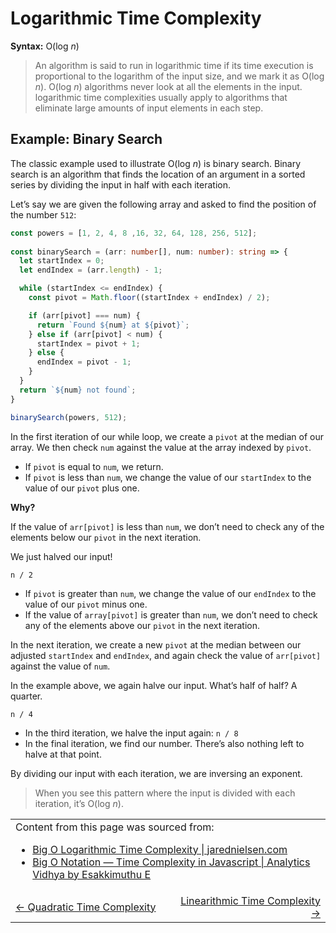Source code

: # Logarithmic Time Complexity

**Syntax:** O(log _n_)

> An algorithm is said to run in logarithmic time if its time execution is proportional to the logarithm of the input size, and we mark it as O(log _n_). O(log _n_) algorithms never look at all the elements in the input. logarithmic time complexities usually apply to algorithms that eliminate large amounts of input elements in each step.

## Example: Binary Search

The classic example used to illustrate O(log _n_) is binary search. Binary search is an algorithm that finds the location of an argument in a sorted series by dividing the input in half with each iteration.

Let’s say we are given the following array and asked to find the position of the number `512`:

```typescript
const powers = [1, 2, 4, 8 ,16, 32, 64, 128, 256, 512];
 
const binarySearch = (arr: number[], num: number): string => {
  let startIndex = 0;
  let endIndex = (arr.length) - 1;

  while (startIndex <= endIndex) {
    const pivot = Math.floor((startIndex + endIndex) / 2);

    if (arr[pivot] === num) {
      return `Found ${num} at ${pivot}`;
    } else if (arr[pivot] < num) {
      startIndex = pivot + 1;
    } else {
      endIndex = pivot - 1;
    }
  }
  return `${num} not found`;
}

binarySearch(powers, 512);
```

In the first iteration of our while loop, we create a `pivot` at the median of our array. We then check `num` against the value at the array indexed by `pivot`.

- If `pivot` is equal to `num`, we return.
- If `pivot` is less than `num`, we change the value of our `startIndex` to the value of our `pivot` plus one.

**Why?**

If the value of `arr[pivot]` is less than `num`, we don’t need to check any of the elements below our `pivot` in the next iteration.

We just halved our input!

```
n / 2
```

- If `pivot` is greater than `num`, we change the value of our `endIndex` to the value of our `pivot` minus one.
- If the value of `array[pivot]` is greater than `num`, we don’t need to check any of the elements above our `pivot` in the next iteration.

In the next iteration, we create a new `pivot` at the median between our adjusted `startIndex` and `endIndex`, and again check the value of `arr[pivot]` against the value of `num`.

In the example above, we again halve our input. What’s half of half? A quarter.

```
n / 4
```

- In the third iteration, we halve the input again: `n / 8`
- In the final iteration, we find our number. There’s also nothing left to halve at that point.

By dividing our input with each iteration, we are inversing an exponent.

> When you see this pattern where the input is divided with each iteration, it’s O(log _n_).

<table>
  <tr>
    <td colspan="2">
      Content from this page was sourced from:
      <ul>
        <li><a href="https://jarednielsen.com/big-o-logarithmic-time-complexity/">Big O Logarithmic Time Complexity | jarednielsen.com</a></li>
        <li><a href="https://medium.com/analytics-vidhya/big-o-notation-time-complexity-in-javascript-f97f356de2c4">Big O Notation — Time Complexity in Javascript | Analytics Vidhya by Esakkimuthu E</a></li>
      </ul> 
    </td>
  </tr>
  <tr>
    <td width="50%">
      <a href="../linear-time-complexity#linear-time-complexity"><- Quadratic Time Complexity</a>
    </td>
    <td width="50%" align="right"> 
      <a href="../linearithmic-time-complexity/README.md#linearithmic-time-complexity">Linearithmic Time Complexity -></a>
    </td>
  </tr>
</table>
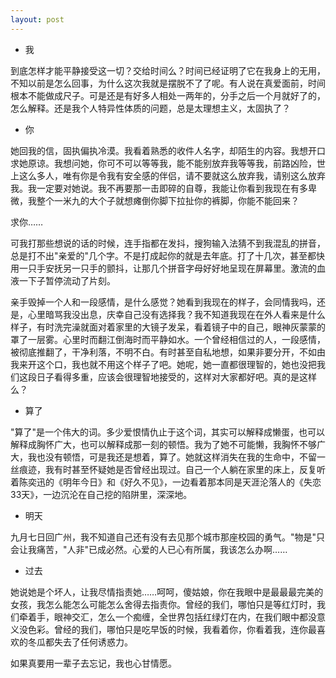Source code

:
```yaml
---
layout: post
---
```

  * 我

到底怎样才能平静接受这一切？交给时间么？时间已经证明了它在我身上的无用，不知以前是怎么回事，为什么这次我就是摆脱不了了呢。有人说在真爱面前，时间根本不能做成尺子。可是还是有好多人相处一两年的，分手之后一个月就好了的，怎么解释。还是我个人特异性体质的问题，总是太理想主义，太固执了？

  * 你

她回我的信，固执偏执冷漠。我看着熟悉的收件人名字，却陌生的内容。我想开口求她原谅。我想问她，你可不可以等等我，能不能别放弃我等等我，前路凶险，世上这么多人，唯有你是令我有安全感的伴侣，请不要就这么放弃我，请别这么放弃我。我一定要对她说。我不再要那一击即碎的自尊，我能让你看到我现在有多卑微，我整个一米九的大个子就想瘫倒你脚下拉扯你的裤脚，你能不能回来？
  
求你……
  
可我打那些想说的话的时候，连手指都在发抖，搜狗输入法猜不到我混乱的拼音，总是打不出"亲爱的"几个字。不是打成起你的就是去年底。打了十几次，甚至都快用一只手安抚另一只手的颤抖，让那几个拼音字母好好地呈现在屏幕里。激流的血液一下子暂停流动了片刻。
  
亲手毁掉一个人和一段感情，是什么感觉？她看到我现在的样子，会同情我吗，还是，心里暗骂我没出息，庆幸自己没有选择我？我不知道我现在在外人看来是什么样子，有时洗完澡就面对着家里的大镜子发呆，看着镜子中的自己，眼神灰蒙蒙的罩了一层雾。心里时而翻江倒海时而平静如水。一个曾经相信过的人，一段感情，被彻底推翻了，干净利落，不明不白。有时甚至自私地想，如果非要分开，不如由我来开这个口，我也就不用这个样子了吧。她呢，她一直都很理智的，她也没把我们这段日子看得多重，应该会很理智地接受的，这样对大家都好吧。真的是这样么？

  * 算了

"算了"是一个伟大的词。多少爱恨情仇止于这个词，其实可以解释成懒蛋，也可以解释成胸怀广大，也可以解释成那一刻的顿悟。我为了她不可能懒，我胸怀不够广大，我也没有顿悟，可是我还是想着，算了。她就这样消失在我的生命中，不留一丝痕迹，我有时甚至怀疑她是否曾经出现过。自己一个人躺在家里的床上，反复听着陈奕迅的《明年今日》和《好久不见》，一边看着那本同是天涯沦落人的《失恋33天》，一边沉沦在自己挖的陷阱里，深深地。

  * 明天

九月七日回广州，我不知道自己还有没有去见那个城市那座校园的勇气。"物是"只会让我痛苦，"人非"已成必然。心爱的人已心有所属，我该怎么办啊……

  * 过去

她说她是个坏人，让我尽情指责她……呵呵，傻姑娘，你在我眼中是最最最完美的女孩，我怎么能怎么可能怎么舍得去指责你。曾经的我们，哪怕只是等红灯时，我们牵着手，眼神交汇，怎么一个痴缠，全世界包括红绿灯在内，在我们眼中都没意义没色彩。曾经的我们，哪怕只是吃早饭的时候，我看着你，你看着我，连你最喜欢的冬瓜都失去了任何诱惑力。
  
如果真要用一辈子去忘记，我也心甘情愿。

**Exercise instructions**. Return each entry above unchanged. Leave the pictures out.

**Result of the exercise**.
Source code

: # Logarithmic Time Complexity

**Syntax:** O(log _n_)

> An algorithm is said to run in logarithmic time if its time execution is proportional to the logarithm of the input size, and we mark it as O(log _n_). O(log _n_) algorithms never look at all the elements in the input. logarithmic time complexities usually apply to algorithms that eliminate large amounts of input elements in each step.

## Example: Binary Search

The classic example used to illustrate O(log _n_) is binary search. Binary search is an algorithm that finds the location of an argument in a sorted series by dividing the input in half with each iteration.

Let’s say we are given the following array and asked to find the position of the number `512`:

```typescript
const powers = [1, 2, 4, 8 ,16, 32, 64, 128, 256, 512];
 
const binarySearch = (arr: number[], num: number): string => {
  let startIndex = 0;
  let endIndex = (arr.length) - 1;

  while (startIndex <= endIndex) {
    const pivot = Math.floor((startIndex + endIndex) / 2);

    if (arr[pivot] === num) {
      return `Found ${num} at ${pivot}`;
    } else if (arr[pivot] < num) {
      startIndex = pivot + 1;
    } else {
      endIndex = pivot - 1;
    }
  }
  return `${num} not found`;
}

binarySearch(powers, 512);
```

In the first iteration of our while loop, we create a `pivot` at the median of our array. We then check `num` against the value at the array indexed by `pivot`.

- If `pivot` is equal to `num`, we return.
- If `pivot` is less than `num`, we change the value of our `startIndex` to the value of our `pivot` plus one.

**Why?**

If the value of `arr[pivot]` is less than `num`, we don’t need to check any of the elements below our `pivot` in the next iteration.

We just halved our input!

```
n / 2
```

- If `pivot` is greater than `num`, we change the value of our `endIndex` to the value of our `pivot` minus one.
- If the value of `array[pivot]` is greater than `num`, we don’t need to check any of the elements above our `pivot` in the next iteration.

In the next iteration, we create a new `pivot` at the median between our adjusted `startIndex` and `endIndex`, and again check the value of `arr[pivot]` against the value of `num`.

In the example above, we again halve our input. What’s half of half? A quarter.

```
n / 4
```

- In the third iteration, we halve the input again: `n / 8`
- In the final iteration, we find our number. There’s also nothing left to halve at that point.

By dividing our input with each iteration, we are inversing an exponent.

> When you see this pattern where the input is divided with each iteration, it’s O(log _n_).

<table>
  <tr>
    <td colspan="2">
      Content from this page was sourced from:
      <ul>
        <li><a href="https://jarednielsen.com/big-o-logarithmic-time-complexity/">Big O Logarithmic Time Complexity | jarednielsen.com</a></li>
        <li><a href="https://medium.com/analytics-vidhya/big-o-notation-time-complexity-in-javascript-f97f356de2c4">Big O Notation — Time Complexity in Javascript | Analytics Vidhya by Esakkimuthu E</a></li>
      </ul> 
    </td>
  </tr>
  <tr>
    <td width="50%">
      <a href="../linear-time-complexity#linear-time-complexity"><- Quadratic Time Complexity</a>
    </td>
    <td width="50%" align="right"> 
      <a href="../linearithmic-time-complexity/README.md#linearithmic-time-complexity">Linearithmic Time Complexity -></a>
    </td>
  </tr>
</table>
Source code

:
```yaml
---
layout: post
---
```

  * 我

到底怎样才能平静接受这一切？交给时间么？时间已经证明了它在我身上的无用，不知以前是怎么回事，为什么这次我就是摆脱不了了呢。有人说在真爱面前，时间根本不能做成尺子。可是还是有好多人相处一两年的，分手之后一个月就好了的，怎么解释。还是我个人特异性体质的问题，总是太理想主义，太固执了？

  * 你

她回我的信，固执偏执冷漠。我看着熟悉的收件人名字，却陌生的内容。我想开口求她原谅。我想问她，你可不可以等等我，能不能别放弃我等等我，前路凶险，世上这么多人，唯有你是令我有安全感的伴侣，请不要就这么放弃我，请别这么放弃我。我一定要对她说。我不再要那一击即碎的自尊，我能让你看到我现在有多卑微，我整个一米九的大个子就想瘫倒你脚下拉扯你的裤脚，你能不能回来？
  
求你……
  
可我打那些想说的话的时候，连手指都在发抖，搜狗输入法猜不到我混乱的拼音，总是打不出"亲爱的"几个字。不是打成起你的就是去年底。打了十几次，甚至都快用一只手安抚另一只手的颤抖，让那几个拼音字母好好地呈现在屏幕里。激流的血液一下子暂停流动了片刻。
  
亲手毁掉一个人和一段感情，是什么感觉？她看到我现在的样子，会同情我吗，还是，心里暗骂我没出息，庆幸自己没有选择我？我不知道我现在在外人看来是什么样子，有时洗完澡就面对着家里的大镜子发呆，看着镜子中的自己，眼神灰蒙蒙的罩了一层雾。心里时而翻江倒海时而平静如水。一个曾经相信过的人，一段感情，被彻底推翻了，干净利落，不明不白。有时甚至自私地想，如果非要分开，不如由我来开这个口，我也就不用这个样子了吧。她呢，她一直都很理智的，她也没把我们这段日子看得多重，应该会很理智地接受的，这样对大家都好吧。真的是这样么？

  * 算了

"算了"是一个伟大的词。多少爱恨情仇止于这个词，其实可以解释成懒蛋，也可以解释成胸怀广大，也可以解释成那一刻的顿悟。我为了她不可能懒，我胸怀不够广大，我也没有顿悟，可是我还是想着，算了。她就这样消失在我的生命中，不留一丝痕迹，我有时甚至怀疑她是否曾经出现过。自己一个人躺在家里的床上，反复听着陈奕迅的《明年今日》和《好久不见》，一边看着那本同是天涯沦落人的《失恋33天》，一边沉沦在自己挖的陷阱里，深深地。

  * 明天

九月七日回广州，我不知道自己还有没有去见那个城市那座校园的勇气。"物是"只会让我痛苦，"人非"已成必然。心爱的人已心有所属，我该怎么办啊……

  * 过去

她说她是个坏人，让我尽情指责她……呵呵，傻姑娘，你在我眼中是最最最完美的女孩，我怎么能怎么可能怎么舍得去指责你。曾经的我们，哪怕只是等红灯时，我们牵着手，眼神交汇，怎么一个痴缠，全世界包括红绿灯在内，在我们眼中都没意义没色彩。曾经的我们，哪怕只是吃早饭的时候，我看着你，你看着我，连你最喜欢的冬瓜都失去了任何诱惑力。
  
如果真要用一辈子去忘记，我也心甘情愿。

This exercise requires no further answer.